WHAT GETS AMERICANS SO MAD – AT 8:12 P.M. ET: One of the things that outrages Americans, especially in hard times, is the way in which some people manipulate the system to enrich themselves while delivering "services" that no one can quite figure out.
Remember Bernie Madoff, the consummate investment crook? Well, there are some guys who are being paid to sort out his holdings and distribute them to his victims. Consider this, from the New York Post:
Hundreds of Ponzi king Bernard Madoff's victims today challenged the latest bill from his bankruptcy trustee, which seeks more than $34 million for 120 days of work.
The Aug. 20 bill, for services rendered between Feb. 1 and May 31, works out to more than $5,000 a day for court-appointed trustee Irving Picard and more than $283,000 a day for his firm, Baker & Hostetler, court papers say.
"On an annualized basis, this would be $104,900,950," according to the objection filed by Diane and Roger Peskin, Maureen Ebel and "several hundred" other unnamed Madoff investors.
Maybe that's why luxury stores in New York are booming while the rest of the country suffers.

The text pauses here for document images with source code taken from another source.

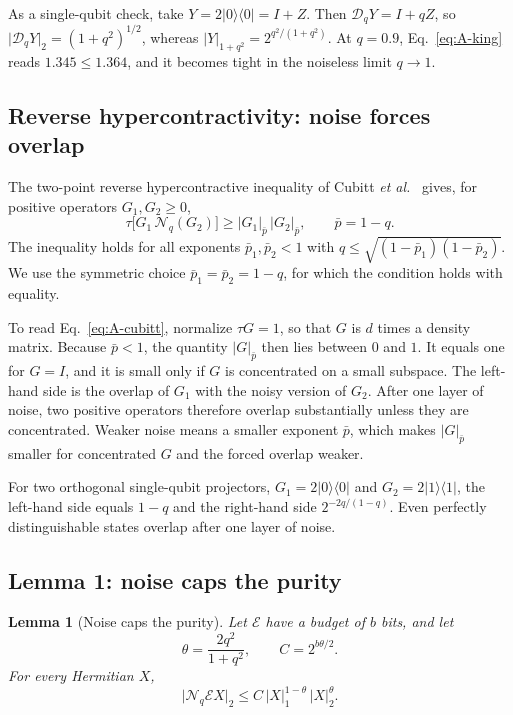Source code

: \documentclass[aps,pra,reprint,superscriptaddress,floatfix]{revtex4-2}
\theoremstyle{plain}
\newtheorem{lemma}{Lemma}
\newcommand{\ketbra}[2]{|#1\rangle\!\langle #2|}
\newcommand{\nrm}[2]{\lvert #1\rvert_{#2}}
\newcommand{\cD}{\mathcal D}
\newcommand{\cE}{\mathcal E}
\newcommand{\Nq}{\mathcal N_q}
\begin{document}
As a single-qubit check, take $Y=2\ketbra00=I+Z$. Then $\cD_qY=I+qZ$, so $\nrm{\cD_qY}2=(1+q^2)^{1/2}$, whereas $\nrm Y{1+q^2}=2^{q^2/(1+q^2)}$. At $q=0.9$, Eq.~\eqref{eq:A-king} reads $1.345\le1.364$, and it becomes tight in the noiseless limit $q\to1$.

\subsection{Reverse hypercontractivity: noise forces overlap}
\label{app:reverse}

The two-point reverse hypercontractive inequality of Cubitt \emph{et al.}~\cite[Corollary~14]{Cubitt2015} gives, for positive operators $G_1,G_2\ge0$,
\begin{equation}
\tau\bigl[G_1\,\Nq(G_2)\bigr]\ge\nrm{G_1}{\bar p}\,\nrm{G_2}{\bar p},\qquad\bar p=1-q .
\label{eq:A-cubitt}
\end{equation}
The inequality holds for all exponents $\bar p_1,\bar p_2<1$ with $q\le\sqrt{(1-\bar p_1)(1-\bar p_2)}$. We use the symmetric choice $\bar p_1=\bar p_2=1-q$, for which the condition holds with equality.

To read Eq.~\eqref{eq:A-cubitt}, normalize $\tau G=1$, so that $G$ is $d$ times a density matrix. Because $\bar p<1$, the quantity $\nrm G{\bar p}$ then lies between $0$ and $1$. It equals one for $G=I$, and it is small only if $G$ is concentrated on a small subspace. The left-hand side is the overlap of $G_1$ with the noisy version of $G_2$. After one layer of noise, two positive operators therefore overlap substantially unless they are concentrated. Weaker noise means a smaller exponent $\bar p$, which makes $\nrm G{\bar p}$ smaller for concentrated $G$ and the forced overlap weaker.

For two orthogonal single-qubit projectors, $G_1=2\ketbra00$ and $G_2=2\ketbra11$, the left-hand side equals $1-q$ and the right-hand side $2^{-2q/(1-q)}$. Even perfectly distinguishable states overlap after one layer of noise.

\subsection{Lemma 1: noise caps the purity}
\label{app:cap}

\begin{lemma}[Noise caps the purity]\label{lem:cap}
Let $\cE$ have a budget of $b$ bits, and let
\begin{equation}
\theta=\frac{2q^2}{1+q^2},\qquad C=2^{b\theta/2}.
\label{eq:A-thetaC}
\end{equation}
For every Hermitian $X$,
\begin{equation}
\nrm{\Nq\cE X}2\le C\,\nrm X1^{1-\theta}\,\nrm X2^{\theta}.
\end{equation}
\end{lemma}
\end{document}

Their Manhattan Bankruptcy Court filing says that "investors have no ability to evaluate the efficiency or professionalism of the work covered by these applications" because Judge Burton Lifland ruled that Picard and his firm "do not have to file their detailed billing reports."
But they say that "despite the expenditure of more than $2.3 million per week in professional fees and expenses, the trustee has still not determined 2,995 customer claims constituting $14 billion of the $20 billion of claims the trustee has said he will recognize."
The filing also alleges that while Picard has claimed to have recovered $1.5 billion in assets to distribute to Madoff's burned investors, nearly $100 billion was "simply sitting in bank accounts in Madoff's name when the trustee was appointed."
COMMENT: Nice, huh? Don't tell me this is "free enterprise." This is somebody who knows somebody who knows somebody in authority. It's a big problem in New York.
But the guy who's getting all this loot knows one thing: All he has to do is write a check fora measly three million to his favorite charity, and he becomes "a great man," a "philathropist," someone who "gave back," and a hero. My friends, that is the way the Manhattan game is played.